Hippisley v Knee Bros
No secret profit. The A was entitled to be paid expenses by the P, but did not disclose the discounts he had received. Held he couldn’t keep the discounts.
Exceptions to secret profit
If the A discloses the relevant info to the P who consents to A keeping profit, then A is entitled to keep it. The reason for no secret profit is to deter A from abusing their position.
Bristol v Mathew
Fiduciary. The A owes equitable duties to the P - obligation of loyalty. The P is entitle to the single-minded loyalty of the fiducatiry. Good faith, no profit, no conflict of interest, can’t act in his interest or 3P’s without informed consent. Fiduciary duties are based on trust and not on the agency agreement.
Parker v McKenna
No man can in this Court, acting as an A, be allowed to put himself into a position in which his interest and his duty will be in conflict. Even gratuitous A has fiduciary duty - it comes from equity and not from Contract.

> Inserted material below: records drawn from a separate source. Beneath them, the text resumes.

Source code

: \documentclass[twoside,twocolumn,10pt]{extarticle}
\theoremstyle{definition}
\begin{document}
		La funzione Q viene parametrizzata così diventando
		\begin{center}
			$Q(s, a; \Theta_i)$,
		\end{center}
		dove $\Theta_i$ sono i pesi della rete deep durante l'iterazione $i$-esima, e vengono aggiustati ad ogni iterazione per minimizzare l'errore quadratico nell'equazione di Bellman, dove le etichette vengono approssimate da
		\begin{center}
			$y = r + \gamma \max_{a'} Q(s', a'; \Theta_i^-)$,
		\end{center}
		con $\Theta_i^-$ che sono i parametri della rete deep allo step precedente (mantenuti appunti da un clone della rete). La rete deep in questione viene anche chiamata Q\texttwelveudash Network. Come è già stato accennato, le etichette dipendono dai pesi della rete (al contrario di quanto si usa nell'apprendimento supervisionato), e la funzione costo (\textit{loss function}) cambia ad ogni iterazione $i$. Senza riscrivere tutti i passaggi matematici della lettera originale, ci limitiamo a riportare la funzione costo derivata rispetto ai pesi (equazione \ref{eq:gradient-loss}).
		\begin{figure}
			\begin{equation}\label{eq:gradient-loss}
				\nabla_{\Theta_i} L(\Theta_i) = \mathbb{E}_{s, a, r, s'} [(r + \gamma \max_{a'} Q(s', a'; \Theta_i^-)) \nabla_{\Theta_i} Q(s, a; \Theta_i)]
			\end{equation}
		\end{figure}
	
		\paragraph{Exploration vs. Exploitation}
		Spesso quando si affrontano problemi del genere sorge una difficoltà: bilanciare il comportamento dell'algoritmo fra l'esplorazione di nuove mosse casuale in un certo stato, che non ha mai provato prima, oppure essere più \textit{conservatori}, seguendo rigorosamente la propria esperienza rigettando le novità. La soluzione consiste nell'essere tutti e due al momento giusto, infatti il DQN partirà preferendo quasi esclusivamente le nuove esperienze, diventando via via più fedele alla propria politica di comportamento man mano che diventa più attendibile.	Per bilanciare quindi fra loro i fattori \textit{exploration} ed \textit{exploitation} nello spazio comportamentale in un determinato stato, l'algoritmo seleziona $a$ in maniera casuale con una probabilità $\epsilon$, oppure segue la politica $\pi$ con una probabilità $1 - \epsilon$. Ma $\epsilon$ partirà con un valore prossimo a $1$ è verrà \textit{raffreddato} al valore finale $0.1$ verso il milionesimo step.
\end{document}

Industries and General Mortgage Corp v Lewis
Bribe. 1. Payment made to the A of the of the P. 2. Makes the payment knowing that A is an A to P. 3. 3P doesn’t tell P that he has made a payment to A.
Anangel v Ishikawajima
Bribe. Consists of a commission or other inducement which is given by a 3P to an A and which is secret from P. Can be classified as a bribe even it didn’t induce the contract.
Andrews v Ramsay
Bribe. If an A accepts a bribe the P can sue the A in tort for deceit and recover the bribe. A who receives a bribe is not entitled to commicssion. May be subject to criminal proceedings under Bribery Act 2010.
Bulfield v Fournier
Bribe. A who took bribe can be dismissed without notice.
Logicrose v Southend FC
P can rescind the contract with the 3P who has paid the bribe.
Lupton v White
Duty to account. Agent has a duty to account to P all money and goods received from P or from 3P on P’s behalf. They should keep it separate from their own money or P may be entitled to entire mixed fund. If the money is used in business, then they should treat the goods as a debt, and not as a trust.
Pearse v Green
Duty to Account. The A has to deliver full set of accounts, with all transactions, and must be ready to produce them whenever P requires them.
Gray v Haig
Duty to Account. If A doesn’t produce accounts, there is a presumption against them.
Yasuda v Orion
Duty to Account. The duty to keep accurate accounts arises from fiduciary relationship so duty survives upon termination.
Lees v Nuttall
Duty to account. Where A is appointed to buy property for the P and buys it in their own name, they hold the property in trust for the P.
Gibbon v Pease
Duty to account. Subject to the right of lien of the A, the A must hand over the principal’s documents to him.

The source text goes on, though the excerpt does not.